Saved entries:
· · · · · · ·

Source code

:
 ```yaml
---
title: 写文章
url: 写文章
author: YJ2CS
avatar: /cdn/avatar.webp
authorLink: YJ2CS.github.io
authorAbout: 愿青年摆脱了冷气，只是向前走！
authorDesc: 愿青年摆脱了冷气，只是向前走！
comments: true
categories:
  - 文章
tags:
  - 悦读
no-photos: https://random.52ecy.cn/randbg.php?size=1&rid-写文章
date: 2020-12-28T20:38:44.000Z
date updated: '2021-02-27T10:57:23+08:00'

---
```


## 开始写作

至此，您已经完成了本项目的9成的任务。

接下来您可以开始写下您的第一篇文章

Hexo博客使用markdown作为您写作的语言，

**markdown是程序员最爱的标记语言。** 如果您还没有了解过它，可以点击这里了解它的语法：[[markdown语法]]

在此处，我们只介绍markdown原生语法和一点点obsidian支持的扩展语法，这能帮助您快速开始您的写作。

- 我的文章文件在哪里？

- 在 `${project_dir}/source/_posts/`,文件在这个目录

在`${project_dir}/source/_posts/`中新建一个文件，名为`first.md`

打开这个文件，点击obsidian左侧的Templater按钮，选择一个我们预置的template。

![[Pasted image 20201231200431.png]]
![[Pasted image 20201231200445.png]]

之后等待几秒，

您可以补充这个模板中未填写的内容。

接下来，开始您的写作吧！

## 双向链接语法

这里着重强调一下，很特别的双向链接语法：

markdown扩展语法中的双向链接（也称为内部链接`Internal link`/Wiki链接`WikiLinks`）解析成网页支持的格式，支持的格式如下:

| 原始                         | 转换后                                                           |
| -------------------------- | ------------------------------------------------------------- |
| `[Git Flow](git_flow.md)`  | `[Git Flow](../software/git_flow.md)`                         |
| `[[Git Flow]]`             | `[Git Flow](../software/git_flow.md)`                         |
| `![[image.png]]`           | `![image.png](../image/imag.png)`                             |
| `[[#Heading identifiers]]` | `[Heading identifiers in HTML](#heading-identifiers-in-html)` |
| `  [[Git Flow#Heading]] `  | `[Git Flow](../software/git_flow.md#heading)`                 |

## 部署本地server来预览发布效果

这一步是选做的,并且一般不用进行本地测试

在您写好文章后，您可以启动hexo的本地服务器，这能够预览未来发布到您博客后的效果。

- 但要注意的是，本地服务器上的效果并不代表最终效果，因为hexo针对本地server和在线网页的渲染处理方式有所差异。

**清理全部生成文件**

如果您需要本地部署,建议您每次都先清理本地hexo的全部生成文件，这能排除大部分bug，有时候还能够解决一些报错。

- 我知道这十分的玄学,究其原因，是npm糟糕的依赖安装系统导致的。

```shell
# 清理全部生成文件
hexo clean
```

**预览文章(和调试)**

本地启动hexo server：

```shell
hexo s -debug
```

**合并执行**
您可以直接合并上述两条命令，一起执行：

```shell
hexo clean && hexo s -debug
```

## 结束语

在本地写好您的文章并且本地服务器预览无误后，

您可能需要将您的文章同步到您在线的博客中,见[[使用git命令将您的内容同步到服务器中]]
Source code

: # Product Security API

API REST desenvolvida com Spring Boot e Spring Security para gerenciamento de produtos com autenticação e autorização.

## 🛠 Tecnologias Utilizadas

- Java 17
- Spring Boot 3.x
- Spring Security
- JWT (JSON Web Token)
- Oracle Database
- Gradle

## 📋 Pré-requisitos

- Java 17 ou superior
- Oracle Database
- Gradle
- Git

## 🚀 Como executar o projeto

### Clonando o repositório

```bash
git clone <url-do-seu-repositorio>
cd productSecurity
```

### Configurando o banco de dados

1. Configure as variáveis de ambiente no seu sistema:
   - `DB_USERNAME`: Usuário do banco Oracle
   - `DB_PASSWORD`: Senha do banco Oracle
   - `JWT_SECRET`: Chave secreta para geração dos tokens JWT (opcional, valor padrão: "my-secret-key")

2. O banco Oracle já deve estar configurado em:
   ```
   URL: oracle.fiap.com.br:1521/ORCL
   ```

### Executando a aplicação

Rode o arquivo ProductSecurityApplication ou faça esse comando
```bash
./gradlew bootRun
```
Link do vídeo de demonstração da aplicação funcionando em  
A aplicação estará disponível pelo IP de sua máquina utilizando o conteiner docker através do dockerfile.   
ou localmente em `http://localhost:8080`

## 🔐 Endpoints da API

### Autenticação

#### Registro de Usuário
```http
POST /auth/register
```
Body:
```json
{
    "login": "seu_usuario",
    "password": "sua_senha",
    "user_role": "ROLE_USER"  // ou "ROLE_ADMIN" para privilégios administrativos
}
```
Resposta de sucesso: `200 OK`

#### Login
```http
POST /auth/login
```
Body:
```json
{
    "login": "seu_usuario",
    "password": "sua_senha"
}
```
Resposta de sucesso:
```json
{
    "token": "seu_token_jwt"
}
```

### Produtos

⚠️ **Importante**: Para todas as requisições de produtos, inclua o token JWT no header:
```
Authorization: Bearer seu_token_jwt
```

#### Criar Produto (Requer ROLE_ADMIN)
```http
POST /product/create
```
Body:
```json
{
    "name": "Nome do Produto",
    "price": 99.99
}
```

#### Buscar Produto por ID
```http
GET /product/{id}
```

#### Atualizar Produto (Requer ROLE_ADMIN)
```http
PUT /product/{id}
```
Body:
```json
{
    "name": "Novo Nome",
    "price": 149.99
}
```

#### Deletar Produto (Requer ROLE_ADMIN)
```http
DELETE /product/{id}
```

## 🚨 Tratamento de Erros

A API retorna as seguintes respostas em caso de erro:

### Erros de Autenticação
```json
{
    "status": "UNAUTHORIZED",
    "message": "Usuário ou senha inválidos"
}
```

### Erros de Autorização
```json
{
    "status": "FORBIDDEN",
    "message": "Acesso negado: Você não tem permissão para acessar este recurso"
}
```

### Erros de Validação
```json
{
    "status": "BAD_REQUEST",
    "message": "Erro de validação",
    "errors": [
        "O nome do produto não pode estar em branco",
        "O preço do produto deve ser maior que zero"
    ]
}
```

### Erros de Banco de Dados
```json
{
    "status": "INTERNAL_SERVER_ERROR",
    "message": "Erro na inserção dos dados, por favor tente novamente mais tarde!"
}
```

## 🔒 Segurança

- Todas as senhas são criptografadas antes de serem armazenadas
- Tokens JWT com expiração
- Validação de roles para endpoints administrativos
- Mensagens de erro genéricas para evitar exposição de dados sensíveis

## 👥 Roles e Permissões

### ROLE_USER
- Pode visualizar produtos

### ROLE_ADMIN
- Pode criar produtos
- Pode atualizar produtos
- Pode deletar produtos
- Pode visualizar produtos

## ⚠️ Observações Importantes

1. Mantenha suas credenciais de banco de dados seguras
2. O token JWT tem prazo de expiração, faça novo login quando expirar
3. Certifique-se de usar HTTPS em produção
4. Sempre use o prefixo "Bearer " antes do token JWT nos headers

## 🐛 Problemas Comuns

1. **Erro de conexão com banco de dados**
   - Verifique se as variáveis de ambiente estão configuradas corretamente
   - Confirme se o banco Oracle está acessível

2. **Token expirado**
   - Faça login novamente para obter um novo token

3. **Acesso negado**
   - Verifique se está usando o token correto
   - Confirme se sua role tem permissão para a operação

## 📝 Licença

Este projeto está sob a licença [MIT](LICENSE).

· · · · · · ·

> **ASSIGNMENT**
Going through the records above, count the lines that hold "negado" and answer with the count alone.

> **ANSWER TO THE PROBLEM**
2